Dataset entries
• • • •

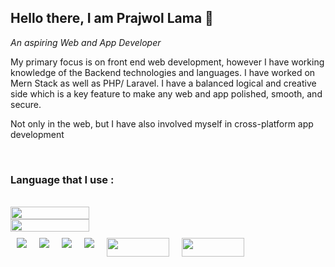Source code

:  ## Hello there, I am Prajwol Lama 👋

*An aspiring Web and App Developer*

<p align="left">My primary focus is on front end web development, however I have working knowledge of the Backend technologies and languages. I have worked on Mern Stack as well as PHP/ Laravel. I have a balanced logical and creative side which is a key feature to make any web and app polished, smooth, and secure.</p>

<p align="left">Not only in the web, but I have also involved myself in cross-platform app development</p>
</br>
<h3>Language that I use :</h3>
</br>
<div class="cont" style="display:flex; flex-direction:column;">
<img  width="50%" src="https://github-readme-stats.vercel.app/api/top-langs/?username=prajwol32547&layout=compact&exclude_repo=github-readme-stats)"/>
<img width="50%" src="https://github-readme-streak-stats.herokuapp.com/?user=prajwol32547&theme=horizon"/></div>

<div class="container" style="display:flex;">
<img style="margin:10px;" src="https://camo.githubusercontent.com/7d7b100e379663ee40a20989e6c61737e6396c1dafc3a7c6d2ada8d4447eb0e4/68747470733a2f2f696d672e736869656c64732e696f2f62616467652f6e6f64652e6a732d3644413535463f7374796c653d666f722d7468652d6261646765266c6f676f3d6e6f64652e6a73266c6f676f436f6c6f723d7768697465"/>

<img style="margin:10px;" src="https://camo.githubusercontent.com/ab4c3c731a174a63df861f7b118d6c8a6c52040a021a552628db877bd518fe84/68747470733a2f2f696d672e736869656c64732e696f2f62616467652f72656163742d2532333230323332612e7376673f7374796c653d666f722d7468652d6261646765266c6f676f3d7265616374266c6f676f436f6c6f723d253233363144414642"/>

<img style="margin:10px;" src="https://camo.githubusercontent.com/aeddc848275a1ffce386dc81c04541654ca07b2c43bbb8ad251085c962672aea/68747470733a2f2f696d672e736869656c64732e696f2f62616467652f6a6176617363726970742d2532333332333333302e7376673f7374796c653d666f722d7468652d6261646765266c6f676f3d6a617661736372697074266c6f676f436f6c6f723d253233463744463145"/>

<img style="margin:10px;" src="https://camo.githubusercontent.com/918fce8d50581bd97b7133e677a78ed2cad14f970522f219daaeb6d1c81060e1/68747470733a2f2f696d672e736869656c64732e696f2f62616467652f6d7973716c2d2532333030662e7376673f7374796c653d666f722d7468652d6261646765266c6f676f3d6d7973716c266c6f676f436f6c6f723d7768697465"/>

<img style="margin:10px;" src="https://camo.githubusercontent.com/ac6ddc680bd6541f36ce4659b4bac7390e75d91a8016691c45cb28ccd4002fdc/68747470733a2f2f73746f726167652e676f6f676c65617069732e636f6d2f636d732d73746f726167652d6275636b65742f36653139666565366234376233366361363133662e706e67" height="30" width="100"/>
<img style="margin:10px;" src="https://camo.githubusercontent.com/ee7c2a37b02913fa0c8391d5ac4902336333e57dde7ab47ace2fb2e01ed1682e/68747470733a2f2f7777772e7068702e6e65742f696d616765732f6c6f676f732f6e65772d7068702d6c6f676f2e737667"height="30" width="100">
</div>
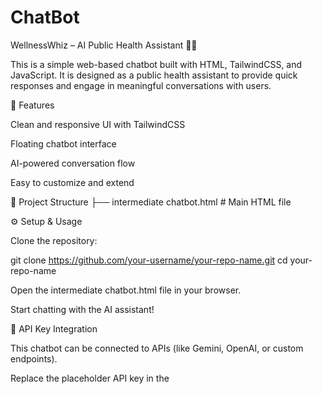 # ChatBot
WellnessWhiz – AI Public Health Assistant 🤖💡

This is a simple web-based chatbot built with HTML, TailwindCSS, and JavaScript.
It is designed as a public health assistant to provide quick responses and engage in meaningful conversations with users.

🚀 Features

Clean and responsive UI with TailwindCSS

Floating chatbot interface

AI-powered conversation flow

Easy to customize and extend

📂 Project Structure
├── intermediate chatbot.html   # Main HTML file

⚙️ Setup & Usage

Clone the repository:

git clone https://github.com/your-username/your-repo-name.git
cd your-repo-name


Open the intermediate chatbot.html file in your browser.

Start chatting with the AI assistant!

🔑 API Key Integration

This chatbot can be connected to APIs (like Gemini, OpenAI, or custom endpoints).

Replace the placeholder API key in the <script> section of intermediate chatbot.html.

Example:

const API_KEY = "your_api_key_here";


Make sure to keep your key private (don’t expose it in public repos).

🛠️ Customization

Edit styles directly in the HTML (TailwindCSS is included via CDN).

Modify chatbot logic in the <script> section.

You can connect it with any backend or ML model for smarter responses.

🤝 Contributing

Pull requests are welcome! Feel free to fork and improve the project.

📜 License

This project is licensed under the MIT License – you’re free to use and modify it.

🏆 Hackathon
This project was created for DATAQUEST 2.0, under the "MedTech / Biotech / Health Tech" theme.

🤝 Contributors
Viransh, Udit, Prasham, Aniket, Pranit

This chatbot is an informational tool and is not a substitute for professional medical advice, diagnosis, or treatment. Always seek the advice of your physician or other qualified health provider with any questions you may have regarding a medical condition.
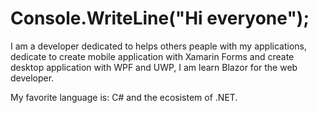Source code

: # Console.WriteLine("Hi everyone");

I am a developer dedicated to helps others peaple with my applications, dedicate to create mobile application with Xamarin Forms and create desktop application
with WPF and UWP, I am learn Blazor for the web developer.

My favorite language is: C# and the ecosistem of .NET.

• • • •

» ABOUT THIS TASK
The records above, minus their pictures, are to be returned word for word.

» ANSWER SPACE
Source code

:  ## Hello there, I am Prajwol Lama 👋

*An aspiring Web and App Developer*

<p align="left">My primary focus is on front end web development, however I have working knowledge of the Backend technologies and languages. I have worked on Mern Stack as well as PHP/ Laravel. I have a balanced logical and creative side which is a key feature to make any web and app polished, smooth, and secure.</p>

<p align="left">Not only in the web, but I have also involved myself in cross-platform app development</p>
</br>
<h3>Language that I use :</h3>
</br>
<div class="cont" style="display:flex; flex-direction:column;">
<img  width="50%" src="https://github-readme-stats.vercel.app/api/top-langs/?username=prajwol32547&layout=compact&exclude_repo=github-readme-stats)"/>
<img width="50%" src="https://github-readme-streak-stats.herokuapp.com/?user=prajwol32547&theme=horizon"/></div>

<div class="container" style="display:flex;">
<img style="margin:10px;" src="https://camo.githubusercontent.com/7d7b100e379663ee40a20989e6c61737e6396c1dafc3a7c6d2ada8d4447eb0e4/68747470733a2f2f696d672e736869656c64732e696f2f62616467652f6e6f64652e6a732d3644413535463f7374796c653d666f722d7468652d6261646765266c6f676f3d6e6f64652e6a73266c6f676f436f6c6f723d7768697465"/>

<img style="margin:10px;" src="https://camo.githubusercontent.com/ab4c3c731a174a63df861f7b118d6c8a6c52040a021a552628db877bd518fe84/68747470733a2f2f696d672e736869656c64732e696f2f62616467652f72656163742d2532333230323332612e7376673f7374796c653d666f722d7468652d6261646765266c6f676f3d7265616374266c6f676f436f6c6f723d253233363144414642"/>

<img style="margin:10px;" src="https://camo.githubusercontent.com/aeddc848275a1ffce386dc81c04541654ca07b2c43bbb8ad251085c962672aea/68747470733a2f2f696d672e736869656c64732e696f2f62616467652f6a6176617363726970742d2532333332333333302e7376673f7374796c653d666f722d7468652d6261646765266c6f676f3d6a617661736372697074266c6f676f436f6c6f723d253233463744463145"/>

<img style="margin:10px;" src="https://camo.githubusercontent.com/918fce8d50581bd97b7133e677a78ed2cad14f970522f219daaeb6d1c81060e1/68747470733a2f2f696d672e736869656c64732e696f2f62616467652f6d7973716c2d2532333030662e7376673f7374796c653d666f722d7468652d6261646765266c6f676f3d6d7973716c266c6f676f436f6c6f723d7768697465"/>

<img style="margin:10px;" src="https://camo.githubusercontent.com/ac6ddc680bd6541f36ce4659b4bac7390e75d91a8016691c45cb28ccd4002fdc/68747470733a2f2f73746f726167652e676f6f676c65617069732e636f6d2f636d732d73746f726167652d6275636b65742f36653139666565366234376233366361363133662e706e67" height="30" width="100"/>
<img style="margin:10px;" src="https://camo.githubusercontent.com/ee7c2a37b02913fa0c8391d5ac4902336333e57dde7ab47ace2fb2e01ed1682e/68747470733a2f2f7777772e7068702e6e65742f696d616765732f6c6f676f732f6e65772d7068702d6c6f676f2e737667"height="30" width="100">
</div>
 # ChatBot
WellnessWhiz – AI Public Health Assistant 🤖💡

This is a simple web-based chatbot built with HTML, TailwindCSS, and JavaScript.
It is designed as a public health assistant to provide quick responses and engage in meaningful conversations with users.

🚀 Features

Clean and responsive UI with TailwindCSS

Floating chatbot interface

AI-powered conversation flow

Easy to customize and extend

📂 Project Structure
├── intermediate chatbot.html   # Main HTML file

⚙️ Setup & Usage

Clone the repository:

git clone https://github.com/your-username/your-repo-name.git
cd your-repo-name


Open the intermediate chatbot.html file in your browser.

Start chatting with the AI assistant!

🔑 API Key Integration

This chatbot can be connected to APIs (like Gemini, OpenAI, or custom endpoints).

Replace the placeholder API key in the <script> section of intermediate chatbot.html.

Example:

const API_KEY = "your_api_key_here";


Make sure to keep your key private (don’t expose it in public repos).

🛠️ Customization

Edit styles directly in the HTML (TailwindCSS is included via CDN).

Modify chatbot logic in the <script> section.

You can connect it with any backend or ML model for smarter responses.

🤝 Contributing

Pull requests are welcome! Feel free to fork and improve the project.

📜 License

This project is licensed under the MIT License – you’re free to use and modify it.

🏆 Hackathon
This project was created for DATAQUEST 2.0, under the "MedTech / Biotech / Health Tech" theme.

🤝 Contributors
Viransh, Udit, Prasham, Aniket, Pranit

This chatbot is an informational tool and is not a substitute for professional medical advice, diagnosis, or treatment. Always seek the advice of your physician or other qualified health provider with any questions you may have regarding a medical condition.
Source code

: # Console.WriteLine("Hi everyone");

I am a developer dedicated to helps others peaple with my applications, dedicate to create mobile application with Xamarin Forms and create desktop application
with WPF and UWP, I am learn Blazor for the web developer.

My favorite language is: C# and the ecosistem of .NET.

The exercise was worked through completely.